For many in post-war Britain, the 'little rooster' was their first ride.
Across the Pond
In the US, Harley-Davidson had also received the designs for the RT 125 and in 1948 released their version as the Model 125. For Harley-Davidson, who specialized in big twin four strokes, this was their first foray into two stroke engines. In 1953, the engine size was increased to 165cc, but in 1955, they reverted back to the 125cc engine and renamed the bike the Hummer. It would continue in production until 1959.
Not quite the whole hog... and a two stroke to boot!
In 1960 Harley-Davidson used a 165cc DKW two-stroke in their scooter, the Harley-Davidson Topper. The engine was built by the Italian motorcycle manufacturer, Aeromacchi, whom H-D had partnered with to build the Topper. Ultimately it wasn't a successful venture.
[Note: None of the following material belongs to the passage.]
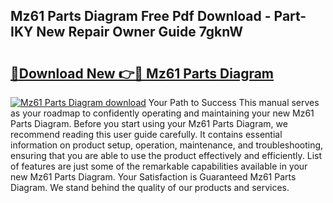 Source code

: ## Mz61 Parts Diagram Free Pdf Download - Part-IKY New Repair Owner Guide 7gknW

# <h2><a href="http://dfq5op.blite.top/?on=Mz61+Parts+Diagram">🔗Download New 👉🔴 Mz61 Parts Diagram</a></h2>

[![Mz61 Parts Diagram download](https://i.imgur.com/lujVjoI.png)](http://dfq5op.blite.top/?on=Mz61+Parts+Diagram)
Your Path to Success This manual serves as your roadmap to confidently operating and maintaining your new Mz61 Parts Diagram. Before you start using your Mz61 Parts Diagram, we recommend reading this user guide carefully. It contains essential information on product setup, operation, maintenance, and troubleshooting, ensuring that you are able to use the product effectively and efficiently. List of features are just some of the remarkable capabilities available in your new Mz61 Parts Diagram. Your Satisfaction is Guaranteed Mz61 Parts Diagram. We stand behind the quality of our products and services.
Long regarded as a failure (it was), the Topper is now quite sought after due to its rarity.
And in the far east
Even in far away Japan the RT 125 was making its mark. In 1955 Yamaha reverse engineered an RT125 and releasing it as the YA-1. Exactly where they acquired their pattern is uncertain. It could have been from a German import, a Soviet version picked up in China, or even a copy of a Harley-Davidson Hummer acquired from US occupation forces. Regardless, the YA-1's design origins were clear. In later years Yamaha would copy the NZ35o and other German machines, like the Adler 250cc. Parallel twin two strokes following the DKW/Adler design would be copied by other Japanese manufacturers including Honda, Suzuki and Kawasaki and be produced in their millions right up to the present day.
After the loss of its Zschopau factory DKW re-established itself in Ingolstadt in West Germany and in 1949 began manufacturing the RT125W (W meaning West) from stocks of spares scattered around West Germany. By 1951 improvements to the design had been made, such as telescoping front suspension. Year on year DKW’s motorcycle range made its return with larger and larger machines re-entering the market. By 1955 even the RT350 twin was had returned, but sales waning.
In 1955 DKW attempted to break into the booming scooter market with the Hobby. Powered by a small 75cc engine, the enigmatic little scooter featured automatic, variable speed drive that gave it a surprisingly nimble performance. But the Hobby didn't sell as well as DKW hoped so they sold the manufacturing rights to the French scooter company Manuhurin which continued producing it into the early 60s.
I almost bought this gorgeous 1955 Hobby when I bought the Troll in 2008. It was very tempting but I decided that buying three scooters would just be a little too extravagant.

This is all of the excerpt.